Trade War/Slowdown Fears to Continue, Inflation Fears Too?

The stock market is likely to remain on edge this week in the face of trade war fears and important US economic data.  To be sure, stocks tend to do well ahead of the July 4th holiday, and there may be some bounceback from month-/quarter-end window dressing last week.

Trade war fears will likely rise ahead of the July 6th effective date for US tariffs on $34 Bn of Chinese imports and Chinese tariffs on US-made cars and agricultural products.  The Canadian retaliatory tariffs, imposed on Friday, show a stern response to the US, reducing the odds of a step back by China, Europe or the US.  However, Canada did not signal a further escalation, leaving the next move to the US.   The worst case scenario is if a stock market drop is needed to persuade the Trump administration to ease up in its trade offensive.

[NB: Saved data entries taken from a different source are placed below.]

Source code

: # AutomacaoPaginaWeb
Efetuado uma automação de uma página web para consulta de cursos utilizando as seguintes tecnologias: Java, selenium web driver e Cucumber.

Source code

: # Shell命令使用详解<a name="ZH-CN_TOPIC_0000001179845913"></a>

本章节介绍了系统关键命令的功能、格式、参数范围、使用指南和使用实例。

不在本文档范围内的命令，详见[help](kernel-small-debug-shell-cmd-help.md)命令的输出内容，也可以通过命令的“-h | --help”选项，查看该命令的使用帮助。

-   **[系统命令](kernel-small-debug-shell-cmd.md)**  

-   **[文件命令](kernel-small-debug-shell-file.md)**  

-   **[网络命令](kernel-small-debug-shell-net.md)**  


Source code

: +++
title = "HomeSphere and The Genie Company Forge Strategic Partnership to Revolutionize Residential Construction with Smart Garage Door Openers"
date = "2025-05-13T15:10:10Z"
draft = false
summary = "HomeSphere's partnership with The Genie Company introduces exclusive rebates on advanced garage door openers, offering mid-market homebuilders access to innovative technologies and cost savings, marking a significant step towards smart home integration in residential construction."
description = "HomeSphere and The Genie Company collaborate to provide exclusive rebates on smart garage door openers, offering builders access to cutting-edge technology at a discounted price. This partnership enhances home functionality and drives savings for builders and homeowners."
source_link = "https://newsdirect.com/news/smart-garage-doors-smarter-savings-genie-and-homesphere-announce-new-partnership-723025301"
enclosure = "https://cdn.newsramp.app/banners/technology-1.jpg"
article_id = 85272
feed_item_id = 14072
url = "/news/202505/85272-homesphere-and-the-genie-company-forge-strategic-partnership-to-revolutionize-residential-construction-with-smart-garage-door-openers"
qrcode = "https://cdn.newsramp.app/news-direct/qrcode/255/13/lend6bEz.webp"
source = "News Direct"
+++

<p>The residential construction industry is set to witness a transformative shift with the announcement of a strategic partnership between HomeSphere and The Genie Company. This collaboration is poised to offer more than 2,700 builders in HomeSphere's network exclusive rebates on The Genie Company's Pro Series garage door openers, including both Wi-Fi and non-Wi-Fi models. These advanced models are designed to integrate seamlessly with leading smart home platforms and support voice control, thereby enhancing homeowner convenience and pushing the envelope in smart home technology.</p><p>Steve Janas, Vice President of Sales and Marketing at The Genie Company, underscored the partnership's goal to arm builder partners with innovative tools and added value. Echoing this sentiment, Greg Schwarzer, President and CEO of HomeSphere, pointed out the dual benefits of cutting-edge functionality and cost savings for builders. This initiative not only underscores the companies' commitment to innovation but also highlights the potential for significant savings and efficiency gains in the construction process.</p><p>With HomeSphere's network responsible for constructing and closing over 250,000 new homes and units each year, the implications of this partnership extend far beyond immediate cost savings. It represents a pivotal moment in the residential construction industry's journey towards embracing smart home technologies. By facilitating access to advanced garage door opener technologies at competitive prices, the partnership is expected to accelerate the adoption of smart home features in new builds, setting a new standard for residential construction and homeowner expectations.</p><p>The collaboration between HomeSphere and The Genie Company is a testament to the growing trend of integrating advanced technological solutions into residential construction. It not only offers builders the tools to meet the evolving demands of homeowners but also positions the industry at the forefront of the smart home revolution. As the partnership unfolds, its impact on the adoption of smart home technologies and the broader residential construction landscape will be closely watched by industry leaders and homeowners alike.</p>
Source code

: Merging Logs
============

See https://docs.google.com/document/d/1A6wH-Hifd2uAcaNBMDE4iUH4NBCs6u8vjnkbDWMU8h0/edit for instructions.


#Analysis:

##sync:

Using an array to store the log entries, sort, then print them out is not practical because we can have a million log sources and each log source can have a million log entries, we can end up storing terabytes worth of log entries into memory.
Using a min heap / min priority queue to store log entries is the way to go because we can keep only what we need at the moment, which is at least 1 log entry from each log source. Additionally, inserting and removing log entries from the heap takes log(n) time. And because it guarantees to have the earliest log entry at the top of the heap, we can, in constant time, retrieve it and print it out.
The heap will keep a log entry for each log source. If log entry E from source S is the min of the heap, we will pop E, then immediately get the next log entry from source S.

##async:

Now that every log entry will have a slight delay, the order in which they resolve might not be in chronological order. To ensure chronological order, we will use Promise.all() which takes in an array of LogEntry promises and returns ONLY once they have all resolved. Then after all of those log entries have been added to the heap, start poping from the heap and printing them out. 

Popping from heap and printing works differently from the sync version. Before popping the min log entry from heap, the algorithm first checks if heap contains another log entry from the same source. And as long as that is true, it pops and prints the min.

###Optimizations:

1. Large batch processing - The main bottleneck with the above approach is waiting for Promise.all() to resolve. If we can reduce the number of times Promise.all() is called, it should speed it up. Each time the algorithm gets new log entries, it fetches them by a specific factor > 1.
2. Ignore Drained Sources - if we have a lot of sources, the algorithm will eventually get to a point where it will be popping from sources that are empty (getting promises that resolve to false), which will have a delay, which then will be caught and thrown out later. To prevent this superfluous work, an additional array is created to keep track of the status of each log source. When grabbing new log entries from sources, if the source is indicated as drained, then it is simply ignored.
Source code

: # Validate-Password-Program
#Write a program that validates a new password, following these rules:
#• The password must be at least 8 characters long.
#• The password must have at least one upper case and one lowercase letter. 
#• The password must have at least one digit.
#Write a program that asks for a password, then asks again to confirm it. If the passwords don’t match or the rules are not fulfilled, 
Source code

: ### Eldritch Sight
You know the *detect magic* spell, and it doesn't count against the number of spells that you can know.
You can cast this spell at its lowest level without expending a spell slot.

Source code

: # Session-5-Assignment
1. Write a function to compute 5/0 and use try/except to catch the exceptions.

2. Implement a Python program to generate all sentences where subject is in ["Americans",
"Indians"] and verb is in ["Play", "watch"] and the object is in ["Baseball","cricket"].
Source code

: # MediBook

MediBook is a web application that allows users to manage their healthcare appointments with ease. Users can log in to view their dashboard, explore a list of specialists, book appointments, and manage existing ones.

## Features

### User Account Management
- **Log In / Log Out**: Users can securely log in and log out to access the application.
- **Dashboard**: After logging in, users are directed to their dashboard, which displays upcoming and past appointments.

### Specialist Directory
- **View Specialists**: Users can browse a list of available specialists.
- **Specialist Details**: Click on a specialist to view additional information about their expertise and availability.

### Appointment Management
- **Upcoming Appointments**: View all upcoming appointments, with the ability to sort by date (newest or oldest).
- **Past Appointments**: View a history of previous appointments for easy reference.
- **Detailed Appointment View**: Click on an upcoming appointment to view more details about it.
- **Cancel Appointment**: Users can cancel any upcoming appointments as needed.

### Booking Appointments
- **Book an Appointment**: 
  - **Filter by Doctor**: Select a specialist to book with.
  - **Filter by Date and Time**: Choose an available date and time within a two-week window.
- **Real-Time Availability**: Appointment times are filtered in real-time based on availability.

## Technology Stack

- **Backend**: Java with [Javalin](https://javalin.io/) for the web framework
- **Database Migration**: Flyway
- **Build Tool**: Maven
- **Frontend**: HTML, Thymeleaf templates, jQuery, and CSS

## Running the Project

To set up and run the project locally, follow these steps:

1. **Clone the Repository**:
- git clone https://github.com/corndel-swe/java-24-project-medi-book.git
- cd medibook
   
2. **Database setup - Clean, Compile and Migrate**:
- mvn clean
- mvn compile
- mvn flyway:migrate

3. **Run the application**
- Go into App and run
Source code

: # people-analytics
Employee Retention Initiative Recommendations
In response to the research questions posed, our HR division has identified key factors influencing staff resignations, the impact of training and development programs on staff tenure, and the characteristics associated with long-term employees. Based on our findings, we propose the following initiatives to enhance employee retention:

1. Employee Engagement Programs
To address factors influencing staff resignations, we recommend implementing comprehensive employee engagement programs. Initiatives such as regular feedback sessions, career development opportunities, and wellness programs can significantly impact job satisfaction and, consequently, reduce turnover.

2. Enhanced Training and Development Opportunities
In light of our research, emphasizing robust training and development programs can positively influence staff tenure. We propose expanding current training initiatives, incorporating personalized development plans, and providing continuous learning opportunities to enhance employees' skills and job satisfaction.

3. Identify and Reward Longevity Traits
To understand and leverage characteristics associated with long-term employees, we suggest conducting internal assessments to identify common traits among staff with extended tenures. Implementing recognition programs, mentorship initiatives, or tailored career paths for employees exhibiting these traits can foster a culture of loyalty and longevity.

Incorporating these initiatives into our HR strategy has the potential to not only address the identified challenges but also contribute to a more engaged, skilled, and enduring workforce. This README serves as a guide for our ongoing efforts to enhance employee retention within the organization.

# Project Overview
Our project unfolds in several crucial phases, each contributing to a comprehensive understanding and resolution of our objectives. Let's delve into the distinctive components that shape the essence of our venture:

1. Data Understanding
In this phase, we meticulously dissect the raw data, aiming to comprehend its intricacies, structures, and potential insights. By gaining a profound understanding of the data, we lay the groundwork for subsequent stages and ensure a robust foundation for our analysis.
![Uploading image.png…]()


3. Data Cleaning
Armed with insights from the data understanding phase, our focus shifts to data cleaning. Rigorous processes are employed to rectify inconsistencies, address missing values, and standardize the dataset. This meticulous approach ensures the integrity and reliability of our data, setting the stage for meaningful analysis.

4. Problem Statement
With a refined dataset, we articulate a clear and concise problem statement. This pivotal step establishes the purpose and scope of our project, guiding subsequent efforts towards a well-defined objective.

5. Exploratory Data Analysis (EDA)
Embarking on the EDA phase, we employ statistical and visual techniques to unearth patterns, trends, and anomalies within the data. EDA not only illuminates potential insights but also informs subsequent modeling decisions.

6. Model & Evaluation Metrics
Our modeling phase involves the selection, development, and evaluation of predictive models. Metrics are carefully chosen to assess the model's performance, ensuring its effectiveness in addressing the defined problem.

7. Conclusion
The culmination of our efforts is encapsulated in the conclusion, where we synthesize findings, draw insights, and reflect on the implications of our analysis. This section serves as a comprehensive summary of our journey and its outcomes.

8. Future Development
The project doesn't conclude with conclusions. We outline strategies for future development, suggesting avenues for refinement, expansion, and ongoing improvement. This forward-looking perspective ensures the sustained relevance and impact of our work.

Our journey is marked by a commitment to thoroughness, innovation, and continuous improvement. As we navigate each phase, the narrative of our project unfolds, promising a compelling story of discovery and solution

Fears of a US economic/profits slowdown should remain a concern, given the strength of the dollar and oil prices.  The Atlanta Fed model lowered its projection of Q218 Real GDP Growth sharply to 3.8% last week (was 4.5%), largely a result of weak consumer spending in May.  Much of the latter's weakness stemmed from a weather-related drop in spending on electricity and natural gas, as cooler-than-normal temperatures depressed the use of air conditioning.  This drop is temporary and will rebound either in June or during Q318, as the weather returns to normal.   The Atlanta Fed's latest projection assumes the snapback occurs in June, which may be too optimistic.  The NY Fed model's Q218 Real GDP projection continues to edge down, now at 2.8%.  It forecasts 2.5% for Q318.

This week's US economic data should continue to signal solid growth.  Even if consensus is right that the June Mfg ISM edges down to 58.0 from 58.7, the level would be historically high.  And, the risk is for a counter-consensus increase, matching once again the direction of the Richmond Fed Mfg Index (each of past 5 months).   Consensus looks for a +200k m/m increase in June Payrolls, in line with the +207k m/m average so far this year.  The Unemployment Rate is expected to be a steady 3.8%.

The most interesting data should be June Average Hourly Earnings.  Consensus looks for +0.3% m/m.  Although consistent with the implications of calendar considerations, it could spark market talk of a pickup in wage inflation.  This is because AHE was stronger than implied by calendar considerations when it rose 0.3% in May.  Another 0.3% in June would heighten concerns the May jump was not an aberration but the start of a ratcheting up in wage inflation.  At 0.3% m/m in June, the y/y would rise to 2.8% from 2.7% in May.  It was 2.7% over 2017, as well.